Revue de presse

Les pom-pom girls nord-coréennes, l’attraction des JO de Pyeongchang

Outil de propagande du régime de Kim Jong-un, les «cheerleaders» olympiques suscitent un gros malaise en Corée du Sud. Mais tout le monde s’intéresse à elles

Qui ne les a pas encore remarquées après une semaine de Jeux olympiques d’hiver à Pyeongchang? Et qui n’a pas encore été séduit par leur charme suranné, leur tenue d'hôtesses d'Air France des années 1970, leur enthousiasme confit de sourires, leurs claques et leurs chorégraphies mécaniques lors des épreuves de ces Jeux d’hiver. Dans leurs uniformes désuets, elles forment, de l’avis de plusieurs spectateurs et reporters, l’attraction numéro un de l’olympiade, tout en suscitant un gros froid dans le dos quand on les voit jouer leur rôle de marionnettes de la dictature de Pyongyang.

Surtout quand on les entend entonner, comme le dit France Télévisions, «les chansons démodées sur la réunification en ignorant l’atmosphère autour d’elles». D’ailleurs, «ces supportrices sont surveillées à chaque instant par des agents du Nord, ce qui suscite aussi le malaise. Et leur message d’unité ne rencontre guère d’écho parmi des jeunes sud-coréens qui sont de plus en plus indifférents à l’idée d’une réunification. Si Pyongyang voulait se servir d’elles «pour améliorer son image, l’opération semble plutôt ratée».

Choisies au sein des universités d’élite du pays après des vérifications poussées sur leurs antécédents privés et publics, elles représentent pourtant une force centrale de l’offensive de charme lancée par la Corée du Nord à l’occasion des Jeux, ces 229 pom-pom girls – ou cheerleaders. On a notamment pu les voir, samedi dernier, toutes de rouge vêtues lors de la raclée (8-0) infligée par les hockeyeuses suisses à l’équipe unifiée de Corée.

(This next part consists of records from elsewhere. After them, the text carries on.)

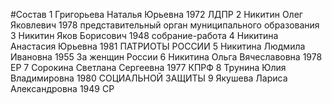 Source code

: #Состав
1 Григорьева Наталья Юрьевна 1972 ЛДПР
2 Никитин Олег Яковлевич 1978 представительный орган муниципального образования
3 Никитин Яков Борисович 1948 собрание-работа
4 Никитина Анастасия Юрьевна 1981 ПАТРИОТЫ РОССИИ
5 Никитина Людмила Ивановна 1955 За женщин России
6 Никитина Ольга Вячеславовна 1978 ЕР
7 Сорокина Светлана Сергеевна 1977 КПРФ
8 Трунина Юлия Владимировна 1980 СОЦИАЛЬНОЙ ЗАЩИТЫ
9 Якушева Лариса Александровна 1949 СР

Pour devenir majorette en Corée du Nord, il faut mesurer plus d’1 m 63, être âgée d’une vingtaine d’années et «être de bonne famille» – comprenez: d’une famille de cadres du régime. «Il faut également adhérer au Parti des travailleurs […]. Une condition sine qua non, forcément», lit-on dans 20 minutes (France). On dirait des robots? Depuis leur arrivée au Sud la semaine dernière, les jeunes Nord-Coréennes évoluent sous étroite surveillance. Elles sont toujours en groupe en présence d’un chaperon et on les voit rarement échanger avec les Sud-Coréens, ces soldates de l'«Armée de beautés», tel que les surnomme la presse sud-coréenne.

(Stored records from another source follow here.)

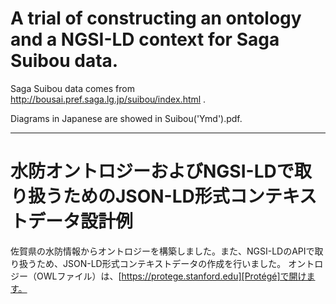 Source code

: # A trial of constructing an ontology and a NGSI-LD context for Saga Suibou data.
Saga Suibou data comes from http://bousai.pref.saga.lg.jp/suibou/index.html .

Diagrams in Japanese are showed in Suibou('Ymd').pdf.


-----

# 水防オントロジーおよびNGSI-LDで取り扱うためのJSON-LD形式コンテキストデータ設計例
佐賀県の水防情報からオントロジーを構築しました。また、NGSI-LDのAPIで取り扱うため、JSON-LD形式コンテキストデータの作成を行いました。
オントロジー（OWLファイル）は、[https://protege.stanford.edu][Protégé]で開けます。


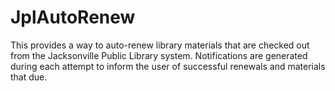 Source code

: # JplAutoRenew
This provides a way to auto-renew library materials that are checked out from the Jacksonville Public Library system.  Notifications are generated during each attempt to inform the user of successful renewals and materials that due. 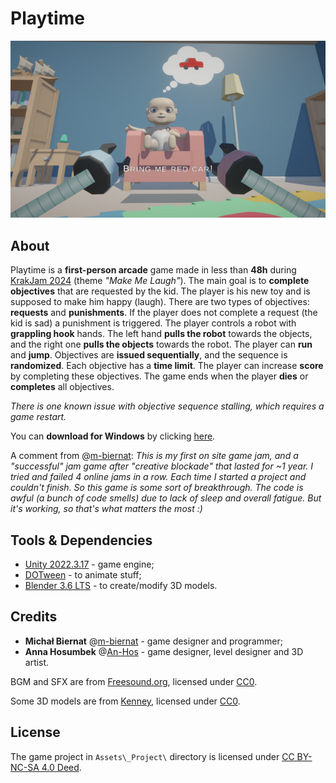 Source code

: # Playtime

<p align="center"><img src="./Media/cover.png"/></p>

## About

Playtime is a **first-person arcade** game made in less than **48h** during [KrakJam 2024](https://globalgamejam.org/jam-sites/2024/krakjam-2024) (theme *"Make Me Laugh"*). The main goal is to **complete objectives** that are requested by the kid. The player is his new toy and is supposed to make him happy (laugh). There are two types of objectives: **requests** and **punishments**. If the player does not complete a request (the kid is sad) a punishment is triggered. The player controls a robot with **grappling hook** hands. The left hand **pulls the robot** towards the objects, and the right one **pulls the objects** towards the robot. The player can **run** and **jump**. Objectives are **issued sequentially**, and the sequence is **randomized**. Each objective has a **time limit**. The player can increase **score** by completing these objectives. The game ends when the player **dies** or **completes** all objectives.

*There is one known issue with objective sequence stalling, which requires a game restart.*

You can **download for Windows** by clicking [here](https://globalgamejam.org/games/2024/playtime-5).

A comment from @[m-biernat](https://github.com/m-biernat): *This is my first on site game jam, and a "successful" jam game after "creative blockade" that lasted for ~1 year. I tried and failed 4 online jams in a row. Each time I started a project and couldn't finish. So this game is some sort of breakthrough. The code is awful (a bunch of code smells) due to lack of sleep and overall fatigue. But it's working, so that's what matters the most :)*

## Tools & Dependencies

 - [Unity 2022.3.17](https://unity.com/releases/editor/whats-new/2022.3.17) - game engine;
 - [DOTween](https://assetstore.unity.com/packages/tools/animation/dotween-hotween-v2-27676) - to animate stuff;
 - [Blender 3.6 LTS](https://www.blender.org/download/releases/3-6/) - to create/modify 3D models.

## Credits

 - **Michał Biernat** @[m-biernat](https://github.com/m-biernat) - game designer and programmer;
 - **Anna Hosumbek** @[An-Hos](https://github.com/An-Hos) - game designer, level designer and 3D artist.

BGM and SFX are from [Freesound.org](https://freesound.org/), licensed under [CC0](https://creativecommons.org/publicdomain/zero/1.0/).

Some 3D models are from [Kenney](https://www.kenney.nl/), licensed under [CC0](https://creativecommons.org/publicdomain/zero/1.0/).

## License

The game project in `Assets\_Project\` directory is licensed under [CC BY-NC-SA 4.0 Deed](https://creativecommons.org/licenses/by-nc-sa/4.0/deed.en).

«Armée parce que, comme des soldats, ces filles sont priées de se taire, beautés parce qu’elles recrutées sur des critères physiques», résume Euronews. Elles sont constamment traquées par un escadron compact de journalistes, dont certains campent à l’extérieur de leur hôtel pour ne rater aucun cliché. Tout est documenté, de leur footing matinal à la façon dont elles repassent leurs habits.

Mardi dernier encore, elles voulaient voir la mer mais, assaillies par les médias, les pauvres ont dû renoncer à leur sortie. Aucun athlète nord-coréen n’était engagé dans les épreuves ce jour-là, on leur avait donc prévu une journée de repos, entre balade à plage, restaurants en ville et visites touristiques. Submergées de questions par la presse, elles ont dû remonter dans leur bus et rebrousser chemin, déçues:

Dans les tribunes des Jeux, cependant, on n'a a vu que les vestes rouges de ces supportrices nord-coréennes, qui ne sortent pas de Corée du Nord pour la première fois. Mais dans cette ampleur, comme le font remarquer Mashable et France 24, «leur présence ne passe clairement pas inaperçue. C’est bien simple, on ne voit qu’elles.» Alors elles font semblant de s’amuser, avant de rejoindre «chaque soir leur hôtel situé à plus de 120 km au nord de Pyeongchang», dont on a prié tous les clients capitalistes de vider les lieux pour mieux protéger l’Armée des beautés. C’est qu’elles ont aussi besoin de concentration pour apprendre par cœur le nom des sportifs nord-coréens: «Ryom Tae-ok! Kim Ju-sik! Bravo nos athlètes!» Le tout, à l’unisson.